Pour atteindre ce niveau de scalabilité, il est nécessaire de mettre en place un écosystème suffisamment robuste pour assurer non seulement le nombre considérable de transactions, mais également la décentralisation et la sécurité du réseau.

C’est à cet instant que la blockchain Massa entre en jeu avec sa propre “infrastructure parallélisée” qui, selon nous, a toutes ses chances de s’imposer sur le marché des crypto monnaies actuel.

Présentation de la blockchain Massa

Massa a pour objectif de devenir la blockchain la plus décentralisée au monde, sans pour autant délaisser la sécurité et les performances de son réseau. En effet, Massa est entièrement gérée par la communauté et peut accueillir plusieurs milliers d’utilisateurs (nœuds) qui souhaitent participer à son bon fonctionnement.
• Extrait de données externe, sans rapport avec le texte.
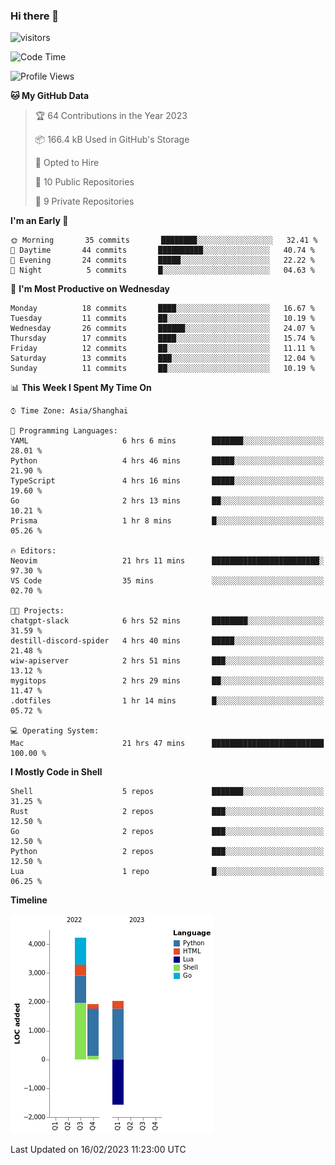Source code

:### Hi there 👋
![visitors](https://visitor-badge.glitch.me/badge?page_id=d0zingcat)
<!--
**d0zingcat/d0zingcat** is a ✨ _special_ ✨ repository because its `README.md` (this file) appears on your GitHub profile.

Here are some ideas to get you started:

- 🔭 I’m currently working on ...
- 🌱 I’m currently learning ...
- 👯 I’m looking to collaborate on ...
- 🤔 I’m looking for help with ...
- 💬 Ask me about ...
- 📫 How to reach me: ...
- 😄 Pronouns: ...
- ⚡ Fun fact: ...
-->
<!--START_SECTION:waka-->
![Code Time](http://img.shields.io/badge/Code%20Time-2%2C313%20hrs%2037%20mins-blue)

![Profile Views](http://img.shields.io/badge/Profile%20Views-0-blue)

**🐱 My GitHub Data** 

> 🏆 64 Contributions in the Year 2023
 > 
> 📦 166.4 kB Used in GitHub's Storage 
 > 
> 💼 Opted to Hire
 > 
> 📜 10 Public Repositories 
 > 
> 🔑 9 Private Repositories  
 > 
**I'm an Early 🐤** 

```text
🌞 Morning       35 commits       ████████░░░░░░░░░░░░░░░░░   32.41 % 
🌆 Daytime       44 commits       ██████████░░░░░░░░░░░░░░░   40.74 % 
🌃 Evening       24 commits       █████░░░░░░░░░░░░░░░░░░░░   22.22 % 
🌙 Night          5 commits       █░░░░░░░░░░░░░░░░░░░░░░░░   04.63 % 

```
📅 **I'm Most Productive on Wednesday** 

```text
Monday          18 commits       ████░░░░░░░░░░░░░░░░░░░░░   16.67 % 
Tuesday         11 commits       ██░░░░░░░░░░░░░░░░░░░░░░░   10.19 % 
Wednesday       26 commits       ██████░░░░░░░░░░░░░░░░░░░   24.07 % 
Thursday        17 commits       ████░░░░░░░░░░░░░░░░░░░░░   15.74 % 
Friday          12 commits       ██░░░░░░░░░░░░░░░░░░░░░░░   11.11 % 
Saturday        13 commits       ███░░░░░░░░░░░░░░░░░░░░░░   12.04 % 
Sunday          11 commits       ██░░░░░░░░░░░░░░░░░░░░░░░   10.19 % 

```


📊 **This Week I Spent My Time On** 

```text
⌚︎ Time Zone: Asia/Shanghai

💬 Programming Languages: 
YAML                     6 hrs 6 mins        ███████░░░░░░░░░░░░░░░░░░   28.01 % 
Python                   4 hrs 46 mins       █████░░░░░░░░░░░░░░░░░░░░   21.90 % 
TypeScript               4 hrs 16 mins       █████░░░░░░░░░░░░░░░░░░░░   19.60 % 
Go                       2 hrs 13 mins       ██░░░░░░░░░░░░░░░░░░░░░░░   10.21 % 
Prisma                   1 hr 8 mins         █░░░░░░░░░░░░░░░░░░░░░░░░   05.26 % 

🔥 Editors: 
Neovim                   21 hrs 11 mins      ████████████████████████░   97.30 % 
VS Code                  35 mins             ░░░░░░░░░░░░░░░░░░░░░░░░░   02.70 % 

🐱‍💻 Projects: 
chatgpt-slack            6 hrs 52 mins       ████████░░░░░░░░░░░░░░░░░   31.59 % 
destill-discord-spider   4 hrs 40 mins       █████░░░░░░░░░░░░░░░░░░░░   21.48 % 
wiw-apiserver            2 hrs 51 mins       ███░░░░░░░░░░░░░░░░░░░░░░   13.12 % 
mygitops                 2 hrs 29 mins       ██░░░░░░░░░░░░░░░░░░░░░░░   11.47 % 
.dotfiles                1 hr 14 mins        █░░░░░░░░░░░░░░░░░░░░░░░░   05.72 % 

💻 Operating System: 
Mac                      21 hrs 47 mins      █████████████████████████   100.00 % 

```

**I Mostly Code in Shell** 

```text
Shell                    5 repos             ███████░░░░░░░░░░░░░░░░░░   31.25 % 
Rust                     2 repos             ███░░░░░░░░░░░░░░░░░░░░░░   12.50 % 
Go                       2 repos             ███░░░░░░░░░░░░░░░░░░░░░░   12.50 % 
Python                   2 repos             ███░░░░░░░░░░░░░░░░░░░░░░   12.50 % 
Lua                      1 repo              █░░░░░░░░░░░░░░░░░░░░░░░░   06.25 % 

```


**Timeline**

![Chart not found](https://raw.githubusercontent.com/d0zingcat/d0zingcat/main/charts/bar_graph.png) 


 Last Updated on 16/02/2023 11:23:00 UTC
<!--END_SECTION:waka-->

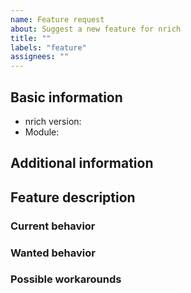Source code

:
 ```yaml
---
name: Feature request
about: Suggest a new feature for nrich
title: ""
labels: "feature"
assignees: ""
---
```


<!--
  Please use Markdown syntax throughout the report for improved clarity.
  https://guides.github.com/features/mastering-markdown/
-->

## Basic information

* nrich version:
  <!-- released version or snapshot version -->
* Module:
  <!-- Please, include name(s) of relevant nrich's module(s). If not related to any specific module, specify "project" instead. -->

## Additional information

<!-- Please, include any additional information that could be relevant (e.g. Java, Gradle/Maven, OS version). -->

## Feature description

<!--
  Please, describe the feature you envision.
  For example, you might include (pseudo-)code snippets showing what it might look like.
-->

### Current behavior

<!-- Please, provide the current behavior around this topic, if applicable. -->

### Wanted behavior

<!-- Please, describe the desired outcome around the suggested feature. -->

### Possible workarounds

<!-- Please, share any workarounds for the described feature, if applicable. -->
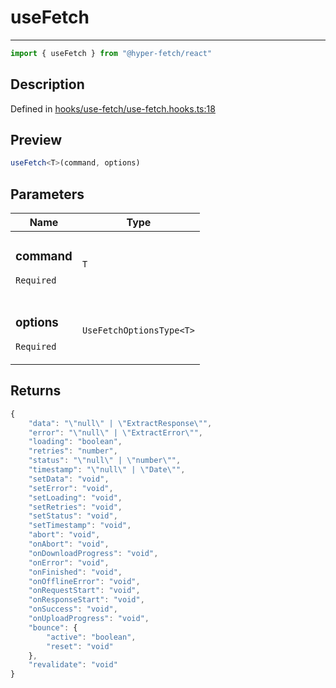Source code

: 

# useFetch

<div class="api-docs__separator" data-reactroot="">

---

</div><div class="api-docs__import" data-reactroot="">

```ts
import { useFetch } from "@hyper-fetch/react"
```

</div><div class="api-docs__section">

## Description

</div><div class="api-docs__description"><span class="api-docs__do-not-parse">



</span></div><p class="api-docs__definition">

Defined in [hooks/use-fetch/use-fetch.hooks.ts:18](https://github.com/BetterTyped/hyper-fetch/blob/479dcad6/packages/react/src/hooks/use-fetch/use-fetch.hooks.ts#L18)

</p><div class="api-docs__section">

## Preview

</div><div class="api-docs__preview fn">

```ts
useFetch<T>(command, options)
```

</div><div class="api-docs__section">

## Parameters

</div><div class="api-docs__parameters"><table><thead><tr><th>Name</th><th>Type</th></tr></thead><tbody><tr param-data="command"><td class="api-docs__param-name required">

### command 

`Required`

</td><td class="api-docs__param-type">

`T`

</td></tr><tr param-data="options"><td class="api-docs__param-name required">

### options 

`Required`

</td><td class="api-docs__param-type">

`UseFetchOptionsType<T>`

</td></tr></tbody></table></div><div class="api-docs__section">

## Returns

</div><div class="api-docs__returns">

```ts
{
    "data": "\"null\" | \"ExtractResponse\"",
    "error": "\"null\" | \"ExtractError\"",
    "loading": "boolean",
    "retries": "number",
    "status": "\"null\" | \"number\"",
    "timestamp": "\"null\" | \"Date\"",
    "setData": "void",
    "setError": "void",
    "setLoading": "void",
    "setRetries": "void",
    "setStatus": "void",
    "setTimestamp": "void",
    "abort": "void",
    "onAbort": "void",
    "onDownloadProgress": "void",
    "onError": "void",
    "onFinished": "void",
    "onOfflineError": "void",
    "onRequestStart": "void",
    "onResponseStart": "void",
    "onSuccess": "void",
    "onUploadProgress": "void",
    "bounce": {
        "active": "boolean",
        "reset": "void"
    },
    "revalidate": "void"
}
```

</div>
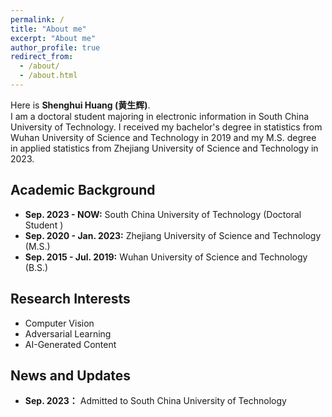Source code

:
 ```yaml
---
permalink: /
title: "About me"
excerpt: "About me"
author_profile: true
redirect_from: 
  - /about/
  - /about.html
---
```


Here is **Shenghui Huang (黄生辉)**.<br>I am a doctoral student majoring in electronic information in South China University of Technology. I received my bachelor's degree in statistics from Wuhan University of Science and Technology in 2019 and my M.S. degree in applied statistics from Zhejiang University of Science and Technology in 2023.

## Academic Background
- **Sep. 2023 - NOW:** South China University of Technology (Doctoral Student )
- **Sep. 2020 - Jan. 2023:** Zhejiang University of Science and Technology (M.S.)
- **Sep. 2015 - Jul. 2019:** Wuhan University of Science and Technology (B.S.)

## Research Interests

- Computer Vision
- Adversarial Learning
- AI-Generated Content

## News and Updates


- **Sep. 2023：** Admitted to South China University of Technology

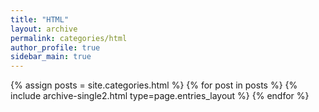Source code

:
 ```yaml
---
title: "HTML"
layout: archive
permalink: categories/html
author_profile: true
sidebar_main: true
---
```

{% assign posts = site.categories.html %}
{% for post in posts %} {% include archive-single2.html type=page.entries_layout %} {% endfor %}
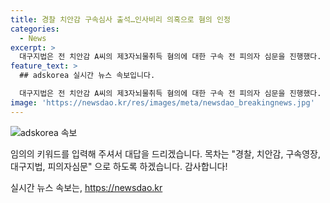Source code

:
 ```yaml
---
title: 경찰 치안감 구속심사 출석…인사비리 의혹으로 혐의 인정
categories:
  - News
excerpt: >
  대구지법은 전 치안감 A씨의 제3자뇌물취득 혐의에 대한 구속 전 피의자 심문을 진행했다. A씨는 짧게 힘들게 해서 죄송하다고 말하고 돈을 받은 것을 인정했다. 추가 혐의에는 답하지 않았으며, 법원은 구속 여부를 판단 중이다. A씨는 퇴직 후 경찰관들의 인사 청탁을 받고 금품을 수수한 의혹을 받고 있다. 
feature_text: >
  ## adskorea 실시간 뉴스 속보입니다.

  대구지법은 전 치안감 A씨의 제3자뇌물취득 혐의에 대한 구속 전 피의자 심문을 진행했다. A씨는 짧게 힘들게 해서 죄송하다고 말하고 돈을 받은 것을 인정했다. 추가 혐의에는 답하지 않았으며, 법원은 구속 여부를 판단 중이다. A씨는 퇴직 후 경찰관들의 인사 청탁을 받고 금품을 수수한 의혹을 받고 있다. 
image: 'https://newsdao.kr/res/images/meta/newsdao_breakingnews.jpg'
---
```


<p><img src="https://newsdao.kr/res/images/meta/newsdao_breakingnews.jpg" alt="adskorea 속보" /></p>

<p>임의의 키워드를 입력해 주셔서 대답을 드리겠습니다. 목차는 "경찰, 치안감, 구속영장, 대구지법, 피의자심문" 으로 하도록 하겠습니다. 감사합니다!</p>
실시간 뉴스 속보는, <a href="https://newsdao.kr" rel="dofollow">https://newsdao.kr</a>


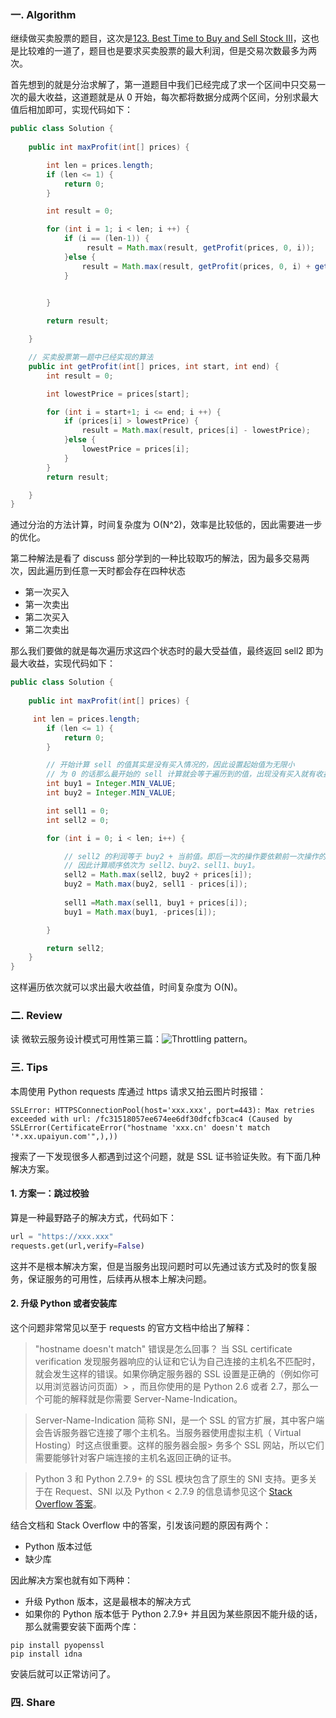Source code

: ### 一. Algorithm


继续做买卖股票的题目，这次是[123. Best Time to Buy and Sell Stock III](https://leetcode.com/problems/best-time-to-buy-and-sell-stock-iii/)，这也是比较难的一道了，题目也是要求买卖股票的最大利润，但是交易次数最多为两次。

首先想到的就是分治求解了，第一道题目中我们已经完成了求一个区间中只交易一次的最大收益，这道题就是从 0 开始，每次都将数据分成两个区间，分别求最大值后相加即可，实现代码如下：

```Java
public class Solution {
    
    public int maxProfit(int[] prices) {

        int len = prices.length;
        if (len <= 1) {
            return 0;
        }

        int result = 0;

        for (int i = 1; i < len; i ++) {
            if (i == (len-1)) {
                 result = Math.max(result, getProfit(prices, 0, i));
            }else {
                result = Math.max(result, getProfit(prices, 0, i) + getProfit(prices, i+1, len-1));
            }
            

        }

        return result;

    }

    // 买卖股票第一题中已经实现的算法
    public int getProfit(int[] prices, int start, int end) {
        int result = 0;

        int lowestPrice = prices[start];

        for (int i = start+1; i <= end; i ++) {
            if (prices[i] > lowestPrice) {
                result = Math.max(result, prices[i] - lowestPrice);
            }else {
                lowestPrice = prices[i];
            }
        }
        return result;

    }
}
```

通过分治的方法计算，时间复杂度为 O(N^2)，效率是比较低的，因此需要进一步的优化。

第二种解法是看了 discuss 部分学到的一种比较取巧的解法，因为最多交易两次，因此遍历到任意一天时都会存在四种状态

- 第一次买入
- 第一次卖出
- 第二次买入
- 第二次卖出

那么我们要做的就是每次遍历求这四个状态时的最大受益值，最终返回 sell2 即为最大收益，实现代码如下：

```Java
public class Solution {
    
    public int maxProfit(int[] prices) {

     int len = prices.length;
        if (len <= 1) {
            return 0;
        }

        // 开始计算 sell 的值其实是没有买入情况的，因此设置起始值为无限小
        // 为 0 的话那么最开始的 sell 计算就会等于遍历到的值，出现没有买入就有收益的情况。
        int buy1 = Integer.MIN_VALUE;
        int buy2 = Integer.MIN_VALUE;

        int sell1 = 0;
        int sell2 = 0;

        for (int i = 0; i < len; i++) {

            // sell2 的利润等于 buy2 + 当前值。即后一次的操作要依赖前一次操作的值
            // 因此计算顺序依次为 sell2、buy2、sell1、buy1。
            sell2 = Math.max(sell2, buy2 + prices[i]);
            buy2 = Math.max(buy2, sell1 - prices[i]);
                
            sell1 =Math.max(sell1, buy1 + prices[i]);
            buy1 = Math.max(buy1, -prices[i]);

        }

        return sell2;
    }   
}
```

这样遍历依次就可以求出最大收益值，时间复杂度为 O(N)。

### 二. Review

读 微软云服务设计模式可用性第三篇：![Throttling pattern](https://docs.microsoft.com/en-us/azure/architecture/patterns/throttling)。
### 三. Tips

本周使用 Python requests 库通过 https 请求又拍云图片时报错：

```
SSLError: HTTPSConnectionPool(host='xxx.xxx', port=443): Max retries exceeded with url: /fc31518057ee674ee6df30dfcfb3cac4 (Caused by SSLError(CertificateError("hostname 'xxx.cn' doesn't match '*.xx.upaiyun.com'",),))
```

搜索了一下发现很多人都遇到过这个问题，就是 SSL 证书验证失败。有下面几种解决方案。

#### 1. 方案一：跳过校验

算是一种最野路子的解决方式，代码如下：

```Python
url = "https://xxx.xxx"
requests.get(url,verify=False)
```

这并不是根本解决方案，但是当服务出现问题时可以先通过该方式及时的恢复服务，保证服务的可用性，后续再从根本上解决问题。

#### 2. 升级 Python 或者安装库

这个问题非常常见以至于 requests 的官方文档中给出了解释：

> "hostname doesn't match" 错误是怎么回事？
> 当 SSL certificate verification 发现服务器响应的认证和它认为自己连接的主机名不匹配时，就会发生这样的错误。如果你确定服务器的 SSL 设置是正确的（例如你可以用浏览器访问页面）> ，而且你使用的是 Python 2.6 或者 2.7，那么一个可能的解释就是你需要 Server-Name-Indication。

> Server-Name-Indication 简称 SNI，是一个 SSL 的官方扩展，其中客户端会告诉服务器它连接了哪个主机名。当服务器使用虚拟主机（ Virtual Hosting）时这点很重要。这样的服务器会服> 务多个 SSL 网站，所以它们需要能够针对客户端连接的主机名返回正确的证书。

> Python 3 和 Python 2.7.9+ 的 SSL 模块包含了原生的 SNI 支持。更多关于在 Request、SNI 以及 Python < 2.7.9 的信息请参见这个 [Stack Overflow 答案](https://stackoverflow.com/questions/18578439/using-requests-with-tls-doesnt-give-sni-support/18579484#18579484)。

结合文档和 Stack Overflow 中的答案，引发该问题的原因有两个：

- Python 版本过低
- 缺少库

因此解决方案也就有如下两种：

- 升级 Python 版本，这是最根本的解决方式
- 如果你的 Python 版本低于 Python 2.7.9+ 并且因为某些原因不能升级的话，那么就需要安装下面两个库：

```
pip install pyopenssl
pip install idna
```

安装后就可以正常访问了。


### 四. Share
D’autant plus que vous n’avez pas besoin de déléguer un certain nombre de tokens pour faire partie de cet écosystème, ce dernier est accessible à tous et gratuitement. Il vous suffit d’avoir un simple ordinateur ainsi qu’une connexion internet fiable et le tour joué.

Mais ce n’est pas tout, Massa est également une blockchain dite “hyper scalable”, grâce à son système de “multithreaded graph” (détaillé plus bas) qui est capable de supporter 10 000 transactions par seconde, tout en garantissant un niveau de sécurité exemplaire. Ce qui est bien plus performant que le réseau Bitcoin ou encore Ethereum (bien qu’ils restent les leaders du marché).

La blockchain Massa est actuellement en phase de test (tesnet), mais regroupe d’ores et déjà près de 3000 nœuds (nodes) actifs. Dans cet article, nous allons revenir sur l’ensemble des avantages proposés par cette blockchain décrite comme “révolutionnaire”.

Cet article vous est proposé en collaboration avec Massa

Comment fonctionne la blockchain Massa ?

Comme dit précédemment, la blockchain Massa est entièrement gérée par la communauté. Chaque participant s’apparente à des “nodes” qui contrôlent l’intégralité du réseau tout en assurant son évolution.

Sur le plan technique, Massa dispose de son infrastructure parallélisée nommée “Blockclique” (technologie multithread) qui permet justement d’augmenter la scalabilité du protocole, pouvant supporter un nombre remarquable de transactions par seconde (10 000) sans remettre en cause la décentralisation, la sécurité ou les performances de la blockchain.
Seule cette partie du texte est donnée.